Melani’s statement is remarkable not only for what she says but also for what she doesn’t say: that she was wrong. If you knew nothing of Chad Daybell and Lori Vallow, you could read a statement like Melani’s and assume this was a sad but ordinary missing person’s case. You would likely believe that some very bad people had abducted two children and that, after months of uncertainty, the discovery of bodies had revealed the crushing truth and devastated the victims’ family. What you probably would not believe was that the person making the statement had defended the silence and obstruction of one of the probable killers and cast herself as a victim.

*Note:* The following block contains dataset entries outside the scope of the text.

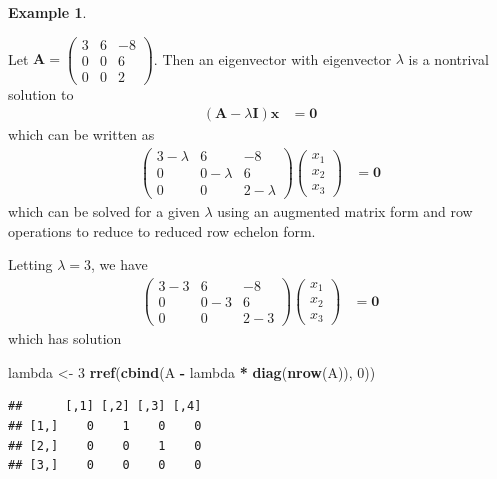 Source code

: \documentclass[
]{book}
\newenvironment{Shaded}{\begin{snugshade}}{\end{snugshade}}
\newcommand{\DecValTok}[1]{\textcolor[rgb]{0.00,0.00,0.81}{#1}}
\newcommand{\KeywordTok}[1]{\textcolor[rgb]{0.13,0.29,0.53}{\textbf{#1}}}
\newcommand{\NormalTok}[1]{#1}
\newcommand{\OperatorTok}[1]{\textcolor[rgb]{0.81,0.36,0.00}{\textbf{#1}}}
\newcommand{\StringTok}[1]{\textcolor[rgb]{0.31,0.60,0.02}{#1}}
\theoremstyle{definition}
\theoremstyle{definition}
\newtheorem{example}{Example}[chapter]
\theoremstyle{definition}
\theoremstyle{remark}
\begin{document}
\begin{example}
\protect\hypertarget{exm:unlabeled-div-162}{}\label{exm:unlabeled-div-162}

Let \(\mathbf{A} = \begin{pmatrix} 3 & 6 & -8 \\ 0 & 0 & 6 \\ 0 & 0 & 2 \end{pmatrix}\). Then an eigenvector with eigenvector \(\lambda\) is a nontrival solution to
\[
\begin{aligned}
\left( \mathbf{A} - \lambda \mathbf{I} \right) \mathbf{x} & = \mathbf{0}
\end{aligned}
\]
which can be written as
\[
\begin{aligned}
\begin{pmatrix} 
3  - \lambda & 6 & -8 \\
0 & 0 - \lambda & 6 \\
0 & 0 & 2 - \lambda
\end{pmatrix} \begin{pmatrix} x_1 \\ x_2 \\ x_3 \end{pmatrix} & = \mathbf{0}
\end{aligned}
\]
which can be solved for a given \(\lambda\) using an augmented matrix form and row operations to reduce to reduced row echelon form.

Letting \(\lambda = 3\), we have
\[
\begin{aligned}
\begin{pmatrix} 
3  - 3 & 6 & -8 \\
0 & 0 - 3 & 6 \\
0 & 0 & 2 - 3
\end{pmatrix} \begin{pmatrix} x_1 \\ x_2 \\ x_3 \end{pmatrix} & = \mathbf{0}
\end{aligned}
\]
which has solution

\begin{Shaded}
\begin{Highlighting}[]
\NormalTok{lambda <-}\StringTok{ }\DecValTok{3}
\KeywordTok{rref}\NormalTok{(}\KeywordTok{cbind}\NormalTok{(A }\OperatorTok{-}\StringTok{ }\NormalTok{lambda }\OperatorTok{*}\StringTok{ }\KeywordTok{diag}\NormalTok{(}\KeywordTok{nrow}\NormalTok{(A)), }\DecValTok{0}\NormalTok{))}
\end{Highlighting}
\end{Shaded}

\begin{verbatim}
##      [,1] [,2] [,3] [,4]
## [1,]    0    1    0    0
## [2,]    0    0    1    0
## [3,]    0    0    0    0
\end{verbatim}

\end{example}
\end{document}
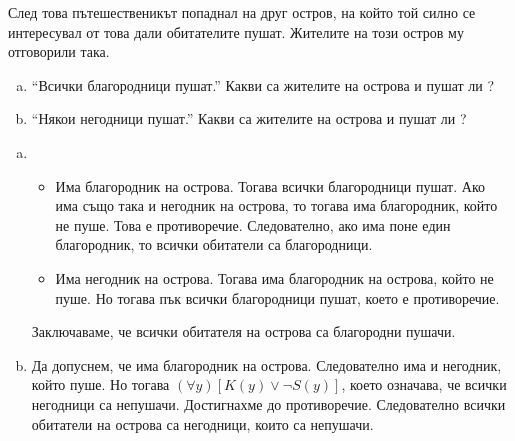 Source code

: \begin{problem}
  След това пътешественикът попаднал на друг остров, на който
  той силно се интересувал от това дали обитателите пушат.
  Жителите на този остров му отговорили така.
  \begin{enumerate}[a)]
  \item
    ``Всички благородници пушат.''
    Какви са жителите на острова и пушат ли ?
  \item
    ``Някои негодници пушат.''
    Какви са жителите на острова и пушат ли ?
  \end{enumerate}
\end{problem}
\begin{solution}
  \begin{enumerate}[a)]
  \item 
    \begin{itemize}
    \item 
      Има благородник на острова. Тогава всички благородници пушат.
      Ако има също така и негодник на острова, то тогава има благородник, който не пуше.
      Това е  противоречие. Следователно, ако има поне един благородник, то всички обитатели са благородници.
    \item
      Има негодник на острова. Тогава има благородник на острова, който не пуше.
      Но тогава пък всички благородници пушат, което е противоречие.
    \end{itemize}
    Заключаваме, че всички обитателя на острова са благородни пушачи.
  \item
    Да допуснем, че има благородник на острова. Следователно има и негодник, който пуше.
    Но тогава $(\forall y)[K(y) \vee \neg S(y)]$, което означава, че
    всички негодници са непушачи. Достигнахме до противоречие.
    Следователно всички обитатели на острова са негодници, които са непушачи.
  \end{enumerate}
\end{solution}

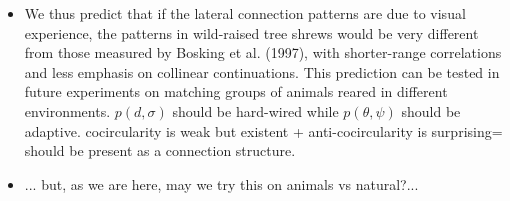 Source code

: \documentclass[10pt,handout,ignorenonframetext]{beamer}%
\begin{document}
{{\begin{itemize}
		\item \odot We thus predict that if the lateral connection patterns are due to visual experience, the patterns in wild-raised tree shrews would be very different from those measured by Bosking et al. (1997), with shorter-range correlations and less emphasis on collinear continuations. This prediction can be tested in future experiments on matching groups of animals reared in different environments. $p(d,\sigma)$ should be hard-wired while $p(\theta, \psi)$ should be adaptive. cocircularity is weak but existent + anti-cocircularity is surprising= should be present as a connection structure. %
		\item ... but, as we are here, may we try this on animals vs natural?...
	\end{itemize}
	} %
}
\end{document}
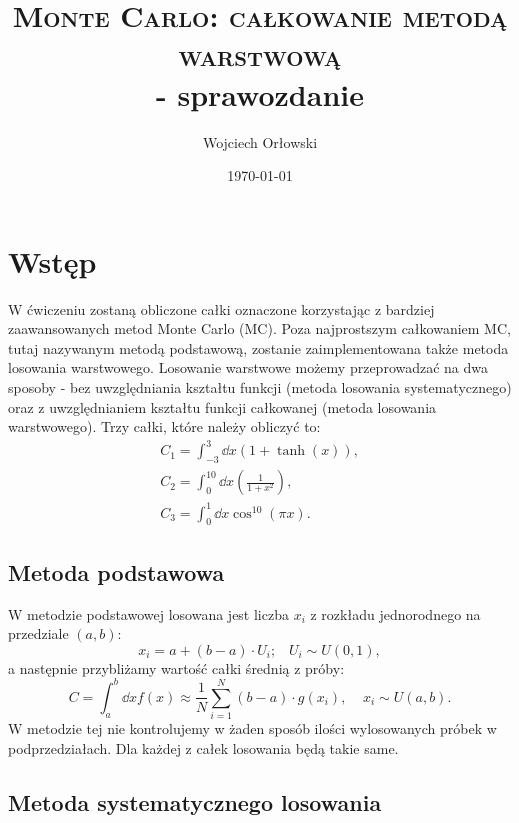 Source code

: \documentclass[a4paper, 12pt]{article}
\title{\textsc{Monte Carlo: całkowanie metodą warstwową}\\ - sprawozdanie}
\author{Wojciech Orłowski}
\date{\today}
\begin{document}
    \maketitle

    \section{Wstęp}
    
    W ćwiczeniu zostaną obliczone całki oznaczone korzystając z bardziej zaawansowanych metod Monte Carlo (MC).
    Poza najprostszym całkowaniem MC, tutaj nazywanym metodą podstawową, zostanie zaimplementowana także metoda losowania warstwowego.
    Losowanie warstwowe możemy przeprowadzać na dwa sposoby - bez uwzględniania kształtu funkcji (metoda losowania systematycznego) oraz z uwzględnianiem kształtu funkcji całkowanej (metoda losowania warstwowego).
    Trzy całki, które należy obliczyć to:
    \begin{gather}
        C_1 = \int_{-3}^{3} \dd x \left( 1 + \tanh(x) \right), \\ 
        C_2 = \int_{0}^{10} \dd x \left( \frac{1}{1+x^2} \right), \\ 
        C_3 = \int_{0}^{1} \dd x \cos^{10}(\pi x).
    \end{gather}

    
    \subsection*{Metoda podstawowa} 

    W metodzie podstawowej losowana jest liczba $x_i$ z rozkładu jednorodnego na przedziale $(a,b)$:
    \begin{equation}
        x_i = a + (b-a)\cdot U_i; \; \; \;  U_i \sim U(0,1),
    \end{equation}
    a następnie przybliżamy wartość całki średnią z próby:
    \begin{equation}
        C = \int_{a}^{b} \dd x f(x) \approx \frac{1}{N} \sum_{i=1}^{N} (b-a)\cdot g(x_i), \;\;\;\; x_i \sim U(a,b).
    \end{equation}
    W metodzie tej nie kontrolujemy w żaden sposób ilości wylosowanych próbek w podprzedziałach.
    Dla każdej z całek losowania będą takie same.

    \subsection*{Metoda systematycznego losowania}
\end{document}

What is missing in Melani’s statement and the earlier statement of several of the Cox family is any admission of personal responsibility. There is no suggestion they misjudged Lori or that this misjudgment almost certainly delayed the discovery of the bodies and prolonged the tortuous ordeal of the people who truly loved Tylee and JJ. There is no hint of an apology to the people they criticized for forcing Lori into what they continued to insist was simply an acrimonious custody battle. And, worst of all, there is no recognition that, when it mattered, they sided with the children’s likely killers over the children themselves.
One of the big questions in this case relates to the role that religion, specifically Mormonism, has played. Here I will offer up a caveat that I’ve offered up before. Mormonism didn’t make Chad and Lori do these terrible things, and you could go to traditional Mormon services for a hundred years without hearing anything as bizarre and demented as what Chad and Lori reportedly believed. But, even so, it is my view that you cannot understand this case without understanding Mormonism. Simply put, I believe Mormon ideas led Chad and Lori to believe they were special while Mormon practice left them feeling like they’d been overlooked.
Melani was raised in the same religious environment. But her sin is much more ordinary. She simply does something we all do from time to time: she blames others for her own failings. But here again Mormonism is relevant. It provides both a model for and justification of denying responsibility.
Earlier this month, when the Black Lives Matter protests were spreading, Mormon Church president Russell M. Nelson said “We abhor the reality that some would deny others respect and the most basic of freedoms because of the color of his or her skin.” He also pleaded with everyone to foster “mutual respect” and “an outpouring of love for all of God’s children.” But here’s what President Nelson didn’t do. He didn’t acknowledge, let alone apologize for, the Church’s role in reinforcing racial prejudices by withholding full membership privileges from black people for decades.
President Nelson’s sentiments are nice in the same way that Melani’s plea for withholding “negative feelings” and just exhibiting “love” is nice. But that’s all they are. Melani’s sentimental outpouring of love for Tylee and JJ won’t bring them back. And worse, it risks co-opting their tragic and beautifully specific stories into our inane and ever-expanding culture war. For shame.